Eddie Bierschwale (born June 29, 1959) is a former NASCAR Winston Cup driver from San Antonio, Texas. He made his Cup debut in 1983 in a car owned by his father Don. In 1985 he got a full-season ride with D.K. Ulrich and stayed with the team until the end of the 1986 season when he was let go. After bouncing from team to team in 1987 he returned to his father's team in 1988 and participated in a partial schedule with them until he retired from racing in 1992. His best Cup finish was a 10th in the 1989 Daytona 500 (he started the car, but jumped out of the car in favor of Kyle Petty, who had failed to qualify for the race in his No. 42).
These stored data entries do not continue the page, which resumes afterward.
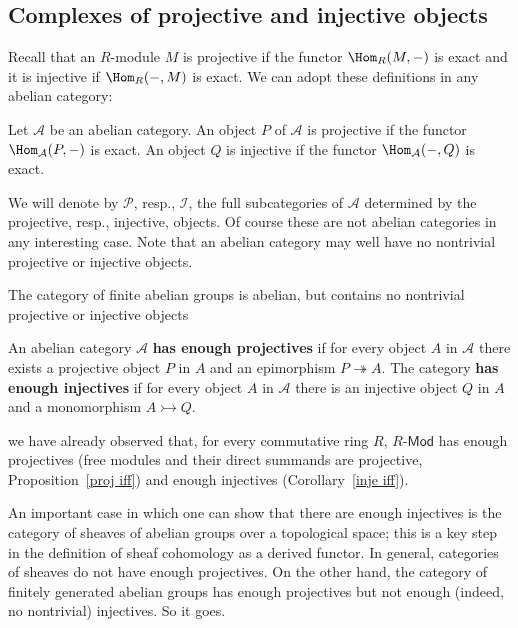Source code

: \subsection{Complexes of projective and injective objects}
Recall that an $R$-module $M$ is projective if the functor $\Hom_R(M,-)$ is exact and it is injective if $\Hom_R(-,M)$ is exact. We can adopt these definitions in any abelian category:
\begin{definition}
Let $\mathcal{A}$ be an abelian category. An object $P$ of $\mathcal{A}$ is projective if the functor $\Hom_{\mathcal{A}}(P,-)$ is exact. An object $Q$ is injective if the functor $\Hom_{\mathcal{A}}(-,Q)$ is
exact.
\end{definition}
We will denote by $\mathcal{P}$, resp., $\mathcal{I}$, the full subcategories of $\mathcal{A}$ determined by the projective, resp., injective, objects. Of course these are not abelian categories in
any interesting case. Note that an abelian category may well have no nontrivial projective or injective objects.
\begin{example}
The category of finite abelian groups is abelian, but contains no nontrivial projective or injective objects
\end{example}
\begin{definition}
An abelian category $\mathcal{A}$ \textbf{has enough projectives} if for every object $A$ in $\mathcal{A}$ there exists a projective object $P$ in $A$ and an epimorphism $P\twoheadrightarrow A$. The category \textbf{has enough injectives} if for every object $A$ in $\mathcal{A}$ there is an injective object $Q$ in $A$ and a monomorphism $A\rightarrowtail Q$.
\end{definition}
we have already observed that, for every commutative ring $R$, $R$-$\mathsf{Mod}$ has enough projectives (free modules and their direct summands are projective, Proposition~\ref{proj iff}) and enough injectives (Corollary~\ref{inje iff}).\par
An important case in which one can show that there are enough injectives is the category of sheaves of abelian groups over a topological space; this is a key step in the definition of sheaf cohomology as a derived functor. In general, categories of sheaves do not have enough projectives. On the other hand,
the category of finitely generated abelian groups has enough projectives but not enough (indeed, no nontrivial) injectives. So it goes.
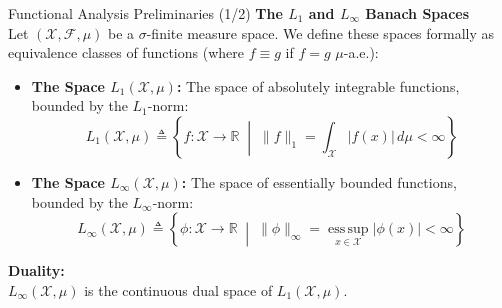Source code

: \documentclass[10pt, aspectratio=169, xcolor=dvipsnames]{beamer}
\newcommand{\lead}[1]{{\color{UniBlue}\bfseries #1}}
\begin{document}
\begin{frame}{Functional Analysis Preliminaries (1/2)}
    \lead{The $L_1$ and $L_\infty$ Banach Spaces}\\
    Let $(\mathcal{X}, \mathcal{F}, \mu)$ be a $\sigma$-finite measure space. We define these spaces formally as equivalence classes of functions (where $f \equiv g$ if $f = g$ $\mu$-a.e.):
    
    \vspace{0.2cm}
    \begin{itemize}
        \item[{ \tikz\fill[Teal] (0,0) circle (2pt); }] \lead{The Space $L_1(\mathcal{X}, \mu)$:} The space of absolutely integrable functions, bounded by the $L_1$-norm:
        \[ L_1(\mathcal{X}, \mu) \triangleq \left\{ f : \mathcal{X} \to \mathbb{R} \;\middle|\; \|f\|_1 = \int_{\mathcal{X}} |f(x)| \, d\mu < \infty \right\} \]
        
        \vspace{0.1cm}
        \item[{ \tikz\fill[Teal] (0,0) circle (2pt); }] \lead{The Space $L_\infty(\mathcal{X}, \mu)$:} The space of essentially bounded functions, bounded by the $L_\infty$-norm:
        \[ L_\infty(\mathcal{X}, \mu) \triangleq \left\{ \phi : \mathcal{X} \to \mathbb{R} \;\middle|\; \|\phi\|_\infty = \operatorname*{ess\,sup}_{x \in \mathcal{X}} |\phi(x)| < \infty \right\} \]
    \end{itemize}

    \vspace{0.2cm}
    \lead{Duality:}\\
    $L_\infty(\mathcal{X}, \mu)$ is the continuous dual space of $L_1(\mathcal{X}, \mu)$.
\end{frame}
\end{document}
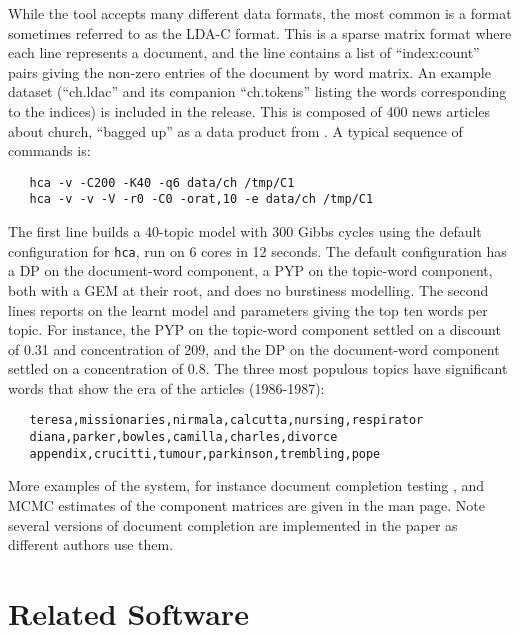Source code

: \documentclass[twoside,11pt]{article}
\begin{document}
While the tool accepts many different data formats, the
most common is a format sometimes referred to as the LDA-C format.
This is a sparse matrix format where each line represents a document,
and the line contains a list of ``index:count'' pairs giving the
non-zero entries of the document by word matrix.  An example dataset
(``ch.ldac'' and its companion ``ch.tokens'' listing the words
corresponding to the indices) is included in the release.
This is composed of 400 news articles about church, ``bagged up''
as a data product from \cite{Lewis:2004}.
A typical sequence of commands is:
\begin{verbatim}
   hca -v -C200 -K40 -q6 data/ch /tmp/C1
   hca -v -v -V -r0 -C0 -orat,10 -e data/ch /tmp/C1
\end{verbatim}
The first line builds a 40-topic model with 300 Gibbs cycles
using the default configuration
for {\tt hca}, run on 6 cores in 12 seconds.
The default configuration has a DP on the document-word component,
a PYP on the topic-word component,
both with a GEM at their root, and does no burstiness modelling.
The second lines reports on the learnt model and parameters
giving the top ten words per topic.
For instance, the PYP on the topic-word
component settled on a discount of 0.31 and concentration of 209,
and the DP on the document-word component settled on a concentration of 0.8.
The three most populous topics have significant words that show the
era of the articles (1986-1987):
\begin{verbatim}
   teresa,missionaries,nirmala,calcutta,nursing,respirator
   diana,parker,bowles,camilla,charles,divorce
   appendix,crucitti,tumour,parkinson,trembling,pope
\end{verbatim}
More examples of the system, for instance document completion
testing \cite{Buntine09},
and MCMC estimates of the component matrices
are given in the man page.
Note several versions of document completion are implemented
in the paper as different authors use them.

\section{Related Software}




\end{document}
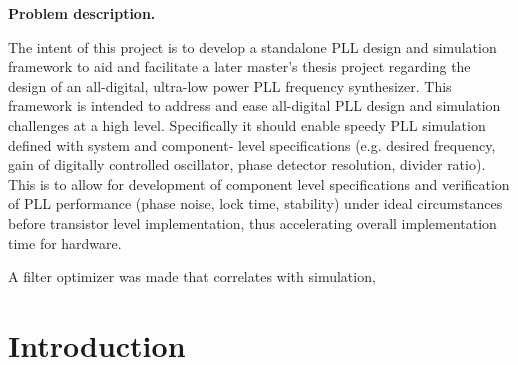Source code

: 	\pagebreak
	\thispagestyle{nohdr}
	\null\pagebreak
	\thispagestyle{nohdr}
	\Huge\textbf{Problem description.}\\
	\vspace{1em}
	\large\fontfamily{\rmdefault}\selectfont 
	
	The intent of this project is to develop a standalone PLL design and simulation framework to aid and facilitate a later master's thesis project regarding the design of an all-digital, ultra-low power PLL frequency synthesizer. This framework is intended to address and ease all-digital PLL design and simulation challenges at a high level. Specifically it should enable speedy PLL simulation defined with system and component- level specifications (e.g. desired frequency, gain of digitally controlled oscillator, phase detector resolution, divider ratio). This is to allow for development of component level specifications and verification of PLL performance (phase noise, lock time, stability) under ideal circumstances before transistor level implementation, thus accelerating overall implementation time for hardware.

	A filter optimizer was made that correlates with simulation, 

	\fontfamily{\sfdefault}\selectfont 
	\thispagestyle{nohdr}
	\null\pagebreak
	\thispagestyle{nohdr}
	\null\pagebreak
	\tableofcontents
	\pagebreak
	\listoffigures
	\listoftables


	\fontfamily{\rmdefault}\selectfont 
	

	\pagebreak
	\FloatBarrier

	\section{Introduction}\label{intro}
	
	\pagebreak
	\FloatBarrier

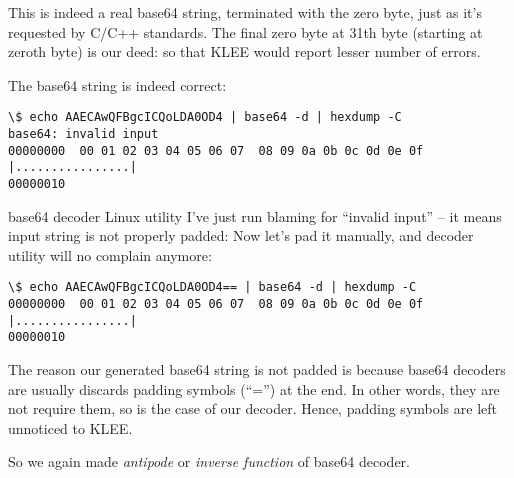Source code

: This is indeed a real base64 string, terminated with the zero byte, just as it's requested by C/C++ standards.
The final zero byte at 31th byte (starting at zeroth byte) is our deed: so that KLEE would report lesser number of errors. %

The base64 string is indeed correct:

\begin{lstlisting}
\$ echo AAECAwQFBgcICQoLDA0OD4 | base64 -d | hexdump -C
base64: invalid input
00000000  00 01 02 03 04 05 06 07  08 09 0a 0b 0c 0d 0e 0f  |................|
00000010
\end{lstlisting}

base64 decoder Linux utility I've just run blaming for ``invalid input'' -- it means input string is not properly padded:
Now let's pad it manually, and decoder utility will no complain anymore:

\begin{lstlisting}
\$ echo AAECAwQFBgcICQoLDA0OD4== | base64 -d | hexdump -C
00000000  00 01 02 03 04 05 06 07  08 09 0a 0b 0c 0d 0e 0f  |................|
00000010
\end{lstlisting}

The reason our generated base64 string is not padded is because base64 decoders are usually discards padding symbols (``='') at the end.
In other words, they are not require them, so is the case of our decoder.
Hence, padding symbols are left unnoticed to KLEE.

So we again made \textit{antipode} or \textit{inverse function} of base64 decoder.

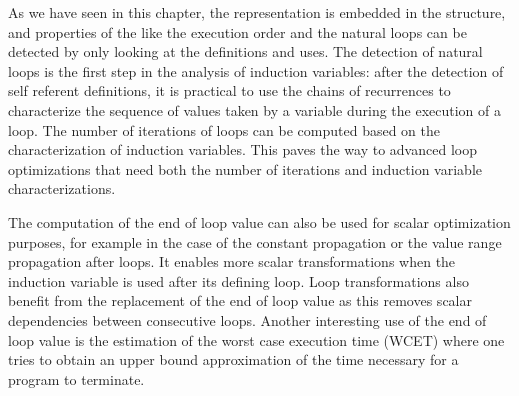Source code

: As we have seen in this chapter, the \CFG{} representation is embedded
in the \SSA{} structure, and properties of the \CFG{} like the
execution order and the natural loops can be detected by only looking
at the \SSA{} definitions and uses.  The detection of natural loops is
the first step in the analysis of induction variables: after the
detection of self referent definitions, it is practical to use the
chains of recurrences \cite{BWZ94,KMZ98,Zim01} to characterize the
sequence of values taken by a variable during the execution of a loop.
The number of iterations of loops can be computed based on the
characterization of induction variables.  This paves the way to
advanced loop optimizations that need both the number of iterations
and induction variable characterizations.

The computation of the end of loop value can also be used for scalar
optimization purposes, for example in the case of the constant
propagation or the value range propagation after loops.  It enables
more scalar transformations when the induction variable is used after
its defining loop.  Loop transformations also benefit from the
replacement of the end of loop value as this removes scalar
dependencies between consecutive loops.  Another interesting use of the
end of loop value is the estimation of the worst case execution time
(WCET) where one tries to obtain an upper bound approximation of the
time necessary for a program to terminate.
Bierschwale is also the driver who famously served as a relief driver for Richard Petty’s No. 43 ride in the 1992 Pepsi 400, as Petty was suffering from the effects of the hot weather in Daytona Beach, Florida that day, rendering him unable to finish. He often raced in the No. 23.

Biographical
His father Don was a funeral director who started a racing team with a co-founder. The team was B-B Racing.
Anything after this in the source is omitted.